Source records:
┏━━

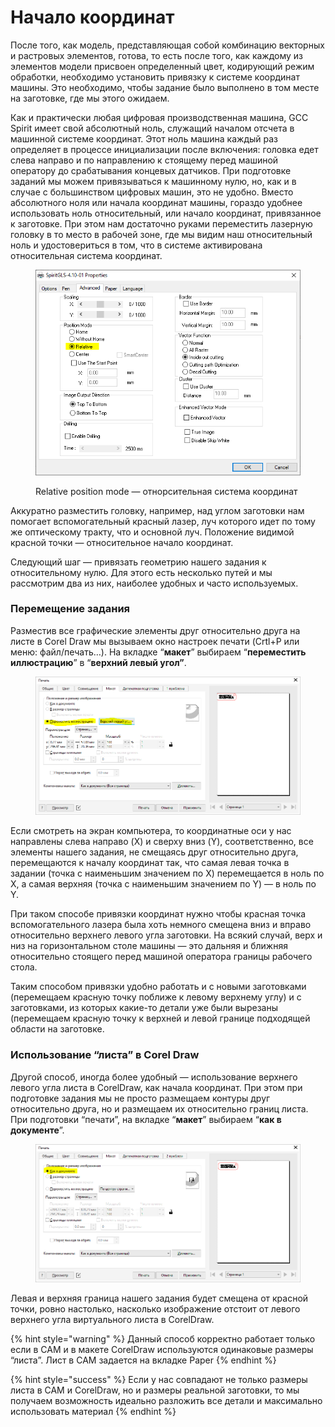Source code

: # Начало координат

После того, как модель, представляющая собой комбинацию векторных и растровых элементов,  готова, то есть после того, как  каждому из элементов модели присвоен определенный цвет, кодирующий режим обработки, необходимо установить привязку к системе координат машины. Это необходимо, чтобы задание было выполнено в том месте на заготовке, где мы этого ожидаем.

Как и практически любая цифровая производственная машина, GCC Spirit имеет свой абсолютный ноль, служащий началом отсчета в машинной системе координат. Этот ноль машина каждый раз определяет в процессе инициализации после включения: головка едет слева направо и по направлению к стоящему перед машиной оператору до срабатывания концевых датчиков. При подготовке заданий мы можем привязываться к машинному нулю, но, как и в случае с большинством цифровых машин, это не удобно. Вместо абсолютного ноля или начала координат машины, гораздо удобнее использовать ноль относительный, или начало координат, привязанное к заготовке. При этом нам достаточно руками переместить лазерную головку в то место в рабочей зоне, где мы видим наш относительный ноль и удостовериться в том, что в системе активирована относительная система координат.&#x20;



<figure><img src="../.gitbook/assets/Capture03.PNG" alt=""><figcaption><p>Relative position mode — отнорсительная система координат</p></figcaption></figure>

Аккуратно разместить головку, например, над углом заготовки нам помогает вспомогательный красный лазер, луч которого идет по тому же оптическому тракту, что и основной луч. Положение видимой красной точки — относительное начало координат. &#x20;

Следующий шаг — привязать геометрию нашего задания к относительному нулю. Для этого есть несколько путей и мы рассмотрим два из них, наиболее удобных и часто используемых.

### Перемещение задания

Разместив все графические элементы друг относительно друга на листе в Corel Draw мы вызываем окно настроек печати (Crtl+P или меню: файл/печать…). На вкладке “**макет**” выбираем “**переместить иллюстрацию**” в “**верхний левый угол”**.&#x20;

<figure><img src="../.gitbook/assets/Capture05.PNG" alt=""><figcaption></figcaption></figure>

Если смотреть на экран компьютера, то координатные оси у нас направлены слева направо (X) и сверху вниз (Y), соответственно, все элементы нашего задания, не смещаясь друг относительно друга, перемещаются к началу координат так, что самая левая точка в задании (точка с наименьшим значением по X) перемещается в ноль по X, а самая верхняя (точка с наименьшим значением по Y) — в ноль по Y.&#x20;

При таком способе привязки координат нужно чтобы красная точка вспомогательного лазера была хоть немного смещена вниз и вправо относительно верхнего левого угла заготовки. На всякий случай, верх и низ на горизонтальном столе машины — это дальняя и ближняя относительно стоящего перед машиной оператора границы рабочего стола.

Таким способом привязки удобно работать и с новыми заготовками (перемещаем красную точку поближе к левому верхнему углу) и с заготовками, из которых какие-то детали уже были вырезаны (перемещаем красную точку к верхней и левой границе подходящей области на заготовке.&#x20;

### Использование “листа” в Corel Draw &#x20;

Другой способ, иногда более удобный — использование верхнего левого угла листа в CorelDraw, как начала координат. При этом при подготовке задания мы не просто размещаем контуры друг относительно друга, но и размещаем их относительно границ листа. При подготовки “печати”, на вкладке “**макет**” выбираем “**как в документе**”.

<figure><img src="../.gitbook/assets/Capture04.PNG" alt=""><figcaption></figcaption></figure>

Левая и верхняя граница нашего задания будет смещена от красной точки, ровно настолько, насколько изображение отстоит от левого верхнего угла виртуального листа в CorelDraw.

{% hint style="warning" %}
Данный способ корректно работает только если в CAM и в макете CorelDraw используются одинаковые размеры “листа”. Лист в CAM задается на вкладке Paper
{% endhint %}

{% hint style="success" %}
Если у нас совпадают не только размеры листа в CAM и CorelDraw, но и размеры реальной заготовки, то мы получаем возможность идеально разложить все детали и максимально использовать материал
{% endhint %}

┗━━

● PROMPT:
Output the records above character for character, but leave each image out.

● EXERCISE OUTPUT:
Source code

: # Начало координат

После того, как модель, представляющая собой комбинацию векторных и растровых элементов,  готова, то есть после того, как  каждому из элементов модели присвоен определенный цвет, кодирующий режим обработки, необходимо установить привязку к системе координат машины. Это необходимо, чтобы задание было выполнено в том месте на заготовке, где мы этого ожидаем.

Как и практически любая цифровая производственная машина, GCC Spirit имеет свой абсолютный ноль, служащий началом отсчета в машинной системе координат. Этот ноль машина каждый раз определяет в процессе инициализации после включения: головка едет слева направо и по направлению к стоящему перед машиной оператору до срабатывания концевых датчиков. При подготовке заданий мы можем привязываться к машинному нулю, но, как и в случае с большинством цифровых машин, это не удобно. Вместо абсолютного ноля или начала координат машины, гораздо удобнее использовать ноль относительный, или начало координат, привязанное к заготовке. При этом нам достаточно руками переместить лазерную головку в то место в рабочей зоне, где мы видим наш относительный ноль и удостовериться в том, что в системе активирована относительная система координат.&#x20;



<figure><img src="../.gitbook/assets/Capture03.PNG" alt=""><figcaption><p>Relative position mode — отнорсительная система координат</p></figcaption></figure>

Аккуратно разместить головку, например, над углом заготовки нам помогает вспомогательный красный лазер, луч которого идет по тому же оптическому тракту, что и основной луч. Положение видимой красной точки — относительное начало координат. &#x20;

Следующий шаг — привязать геометрию нашего задания к относительному нулю. Для этого есть несколько путей и мы рассмотрим два из них, наиболее удобных и часто используемых.

### Перемещение задания

Разместив все графические элементы друг относительно друга на листе в Corel Draw мы вызываем окно настроек печати (Crtl+P или меню: файл/печать…). На вкладке “**макет**” выбираем “**переместить иллюстрацию**” в “**верхний левый угол”**.&#x20;

<figure><img src="../.gitbook/assets/Capture05.PNG" alt=""><figcaption></figcaption></figure>

Если смотреть на экран компьютера, то координатные оси у нас направлены слева направо (X) и сверху вниз (Y), соответственно, все элементы нашего задания, не смещаясь друг относительно друга, перемещаются к началу координат так, что самая левая точка в задании (точка с наименьшим значением по X) перемещается в ноль по X, а самая верхняя (точка с наименьшим значением по Y) — в ноль по Y.&#x20;

При таком способе привязки координат нужно чтобы красная точка вспомогательного лазера была хоть немного смещена вниз и вправо относительно верхнего левого угла заготовки. На всякий случай, верх и низ на горизонтальном столе машины — это дальняя и ближняя относительно стоящего перед машиной оператора границы рабочего стола.

Таким способом привязки удобно работать и с новыми заготовками (перемещаем красную точку поближе к левому верхнему углу) и с заготовками, из которых какие-то детали уже были вырезаны (перемещаем красную точку к верхней и левой границе подходящей области на заготовке.&#x20;

### Использование “листа” в Corel Draw &#x20;

Другой способ, иногда более удобный — использование верхнего левого угла листа в CorelDraw, как начала координат. При этом при подготовке задания мы не просто размещаем контуры друг относительно друга, но и размещаем их относительно границ листа. При подготовки “печати”, на вкладке “**макет**” выбираем “**как в документе**”.

<figure><img src="../.gitbook/assets/Capture04.PNG" alt=""><figcaption></figcaption></figure>

Левая и верхняя граница нашего задания будет смещена от красной точки, ровно настолько, насколько изображение отстоит от левого верхнего угла виртуального листа в CorelDraw.

{% hint style="warning" %}
Данный способ корректно работает только если в CAM и в макете CorelDraw используются одинаковые размеры “листа”. Лист в CAM задается на вкладке Paper
{% endhint %}

{% hint style="success" %}
Если у нас совпадают не только размеры листа в CAM и CorelDraw, но и размеры реальной заготовки, то мы получаем возможность идеально разложить все детали и максимально использовать материал
{% endhint %}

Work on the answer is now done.